# Grizzly G0656 8" JOINTER 3HP W/ MOBILE BASE



## FrankA

Good luck with the new toy, Someday I hope a larger jointer is in my future. 
Let us know what you think after you use it for a while.


----------



## GaryK

Let us know how it actually works.


----------



## USCJeff

I'd be curious to see your thoughts after it has had a good trial in your shop. I'm in the market and think I'll hold out for an 8" versus the 6" I'd been saving for. I've given consideration to a few similar machines. The Grizzly, Shop Fox, and Steel City seem to be what I'll go for. They have been a decent comprimize between performance and value in my limited experience. I've only used the Shop Fox, however. Happy with my Grizzly Table Saw and a Steel City mortiser I've played with elsewhere.

Yeah, lift gate service is worth it to me. I paid a little more than that to get my Grizzly 1023 TS from the curb to the front of the garage/shop. Using three guys to lift it another 10', I learned that the 30' driveway carry would have been not so fun.


----------



## cajunpen

Nice writeup Dave. Interesting to find out what you think about it after some use. I've had pretty good luck with Grizzly.


----------



## DaveHerron

Jeff,

That's why I picked it up at the dock. I figured I could slide it out of the pickup bed onto the shop floor more easily than attempt to carry it 100 feet.

I would have had the same problem with a local tool vendor. They charge $200 + for setup and delivery.

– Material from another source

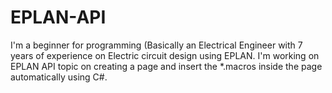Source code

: # EPLAN-API
I'm a beginner for programming (Basically an Electrical Engineer with 7 years of experience on Electric circuit design using EPLAN. I'm working on EPLAN API topic on creating a page and insert the *.macros inside the page automatically using C#.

Note: Grizzly and Shop Fox will be built by the same China manufacturer. Just a few feature variations. Same guy owns both labels. Grizzly brand is only marketed direct. Shop Fox is the retail distribution brand.


----------



## teenagewoodworker

thanks for the review. when i start looking into bench power tools when i get older I'll diffidently give this one a look.


----------



## cowboy

Hi congrats on your new jointer,I've had one for over a year now and can not for the life of me understand how anyone else is able to even sell one.The Grizzly is wonderfully accurate,good features,the built in casters are great,the Grizzly jointer tests out with everyone who rates it as the #1 in quality and it's about 1/2 the price and the only one with as large of a motor until you get up into the Oliver,scmi group.
I hope it works as well for you as mine has.I find Grizzly jointers,and dust collectors very fine tools and the best rice it's really a no brainer.
Man though they are heavy aren't they?
Great luck on your future projects

Cowboy


----------



## Huckleberry

In our shop we recently got the 10" extreme jointer with the spiral cutter head. These are very sturdy machines and they stand up to all types of abuse in the shop. We also have the 20" extreme duty planer and I have to say that these are the quietest machines that I have ever heard. Great write up and I don't think that you will be disappointed.


----------



## Davedust

I recently got one as well and love it! It was missing the small key that goes on the infeed table adjustment shaft, as well as the screw to hold on that handle they sent me one no problem (it took a week). After getting it all together and using it a few time it cuts great.


----------



## DaytonB

I've had mine for a couple years now and am very pleased, looks like yours has a slightly taller fence (which I would like) and the fence adjustments are a little different but essentially the same machine. I'm very pleased and could not have asked for a better machine for the money. I do plan buy the spiral head in the near future, its just so much easier to replace a couple cutters when you nick them.


----------



## skozub

I love the grizzly 8" with spiral cutterheads. I'm impressed with their products too. Nice buy. Good luck!


----------



## sbryan55

Thanks for the review. I have been considering upgrading to an 8" machine.


----------



## DaveHerron

I've had the jointer for over a year now and it's had some use. Still a great jointer for the money. I have no reservation about recommending it to a friend.


----------



## a1Jim

Congrats on your new jointer I'm sure it will serve you well. I've had a 12" Grizzly spiral head jointer and 20 spiral head planner for close to 2 years there great machines . They run smoothly and quietly.
Thanks for the review,


----------